To detect the horizontal surfaces on a 3D object, OpenGL Shading Language or GLSL can be used. Qt3D material class along with Qt3D effect class can be employed to implement any custom GLSL code. A Q & A shows how to use those classes.
To detect the horizontal surfaces on a 3D object and show them with red color, the fragment shader for OpenGL 2.0 can be developed like this on a Qt3D custom material/effect:
#define FP highp
varying FP vec3 worldNormal;
void main()
{
vec3 n = normalize(worldNormal);
vec3 z = vec3(0.0, 0.0, -1.0); // Normalized already
float zDotN = dot(z, n);
if ( zDotN > 0.7 ) { // 0.7 is my threshold/criterion
vec3 oc = vec3(1.0, 0.0, 0.0); // Use red color!

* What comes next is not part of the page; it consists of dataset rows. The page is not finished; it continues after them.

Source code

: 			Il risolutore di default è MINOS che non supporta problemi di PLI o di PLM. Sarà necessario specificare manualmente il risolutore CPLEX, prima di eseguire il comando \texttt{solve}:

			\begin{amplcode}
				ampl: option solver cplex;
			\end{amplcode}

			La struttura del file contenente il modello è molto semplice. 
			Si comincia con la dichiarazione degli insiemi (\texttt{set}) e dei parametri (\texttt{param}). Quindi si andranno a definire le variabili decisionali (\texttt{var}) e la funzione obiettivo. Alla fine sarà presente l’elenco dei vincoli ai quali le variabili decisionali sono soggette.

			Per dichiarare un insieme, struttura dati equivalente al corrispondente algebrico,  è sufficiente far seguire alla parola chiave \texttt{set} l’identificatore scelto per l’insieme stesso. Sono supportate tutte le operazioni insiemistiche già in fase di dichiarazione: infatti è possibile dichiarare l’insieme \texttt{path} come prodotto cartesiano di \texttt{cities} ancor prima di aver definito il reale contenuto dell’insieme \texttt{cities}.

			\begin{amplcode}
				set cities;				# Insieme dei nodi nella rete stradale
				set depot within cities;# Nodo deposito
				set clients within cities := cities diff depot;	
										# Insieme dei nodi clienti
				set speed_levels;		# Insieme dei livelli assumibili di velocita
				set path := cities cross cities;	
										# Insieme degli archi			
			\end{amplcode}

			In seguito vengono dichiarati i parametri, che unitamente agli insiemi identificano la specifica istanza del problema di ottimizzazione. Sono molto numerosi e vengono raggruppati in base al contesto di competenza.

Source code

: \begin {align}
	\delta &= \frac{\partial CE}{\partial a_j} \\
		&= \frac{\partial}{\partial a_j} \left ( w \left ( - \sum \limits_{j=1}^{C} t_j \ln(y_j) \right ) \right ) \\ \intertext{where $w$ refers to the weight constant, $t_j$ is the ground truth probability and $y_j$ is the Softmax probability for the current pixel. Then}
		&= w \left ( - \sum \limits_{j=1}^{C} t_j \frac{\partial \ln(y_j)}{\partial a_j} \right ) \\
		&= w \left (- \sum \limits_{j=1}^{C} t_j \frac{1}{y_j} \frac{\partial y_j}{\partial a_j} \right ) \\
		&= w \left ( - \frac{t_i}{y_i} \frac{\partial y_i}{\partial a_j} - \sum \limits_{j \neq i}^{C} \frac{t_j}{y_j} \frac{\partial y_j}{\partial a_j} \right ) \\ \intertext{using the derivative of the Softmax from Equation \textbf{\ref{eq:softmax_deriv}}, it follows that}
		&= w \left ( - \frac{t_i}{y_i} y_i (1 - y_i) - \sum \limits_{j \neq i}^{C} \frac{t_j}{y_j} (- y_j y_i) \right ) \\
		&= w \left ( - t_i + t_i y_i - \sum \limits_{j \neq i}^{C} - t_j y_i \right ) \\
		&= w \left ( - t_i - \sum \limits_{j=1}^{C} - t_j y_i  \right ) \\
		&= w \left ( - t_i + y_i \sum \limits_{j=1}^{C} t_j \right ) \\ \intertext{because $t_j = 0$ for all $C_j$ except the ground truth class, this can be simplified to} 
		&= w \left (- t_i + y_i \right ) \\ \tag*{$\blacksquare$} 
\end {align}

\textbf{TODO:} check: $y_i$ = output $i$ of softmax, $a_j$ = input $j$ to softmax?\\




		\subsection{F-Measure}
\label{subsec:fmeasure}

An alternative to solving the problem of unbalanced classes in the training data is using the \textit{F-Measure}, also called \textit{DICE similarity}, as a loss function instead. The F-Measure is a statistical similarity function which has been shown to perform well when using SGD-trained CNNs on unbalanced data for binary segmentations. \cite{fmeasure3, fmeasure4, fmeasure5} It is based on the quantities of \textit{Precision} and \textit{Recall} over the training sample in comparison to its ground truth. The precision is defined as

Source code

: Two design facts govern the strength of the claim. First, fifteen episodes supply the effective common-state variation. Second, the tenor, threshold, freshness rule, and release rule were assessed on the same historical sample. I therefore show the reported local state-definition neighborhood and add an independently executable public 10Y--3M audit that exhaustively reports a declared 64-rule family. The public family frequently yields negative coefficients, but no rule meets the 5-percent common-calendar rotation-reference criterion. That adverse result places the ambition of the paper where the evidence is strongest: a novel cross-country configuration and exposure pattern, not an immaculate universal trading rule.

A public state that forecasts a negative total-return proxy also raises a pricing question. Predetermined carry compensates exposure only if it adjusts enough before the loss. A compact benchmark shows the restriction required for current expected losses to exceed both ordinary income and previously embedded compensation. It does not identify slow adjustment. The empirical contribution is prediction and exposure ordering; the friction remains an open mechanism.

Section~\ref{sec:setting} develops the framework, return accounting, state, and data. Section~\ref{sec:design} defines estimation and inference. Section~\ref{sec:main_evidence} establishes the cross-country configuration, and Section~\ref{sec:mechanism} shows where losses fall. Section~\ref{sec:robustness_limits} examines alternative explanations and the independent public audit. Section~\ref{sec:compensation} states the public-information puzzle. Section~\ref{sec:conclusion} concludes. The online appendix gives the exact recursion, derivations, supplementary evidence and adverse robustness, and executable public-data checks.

gl_FragColor = vec4(oc, 1.0);
} else {
vec3 oc = vec3(0.0, 0.0, 1.0); // Use blue color!
gl_FragColor = vec4(oc, 1.0 );
}
}
On the above code, the dot-product of surface normal
vector with the (0.0, 0.0, -1.0)
is employed to decide if the surface is horizontal or not.
For OpenGL 3.0, the GLSL code would be modified like this:
#version 150 core
in vec3 worldNormal;
out vec4 fragColor;
void main()
{
vec3 n = normalize(worldNormal);
vec3 z = vec3(0.0, 0.0, -1.0); // Normalized already
float zDotN = dot(z, n);
if ( zDotN > 0.7 ) { // 0.7 is my threshold/criterion
vec3 oc = vec3(1.0, 0.0, 0.0); // Use red color!
fragColor = vec4( oc, 1.0);
} else {
vec3 oc = vec3(0.0, 0.0, 1.0); // Use blue color!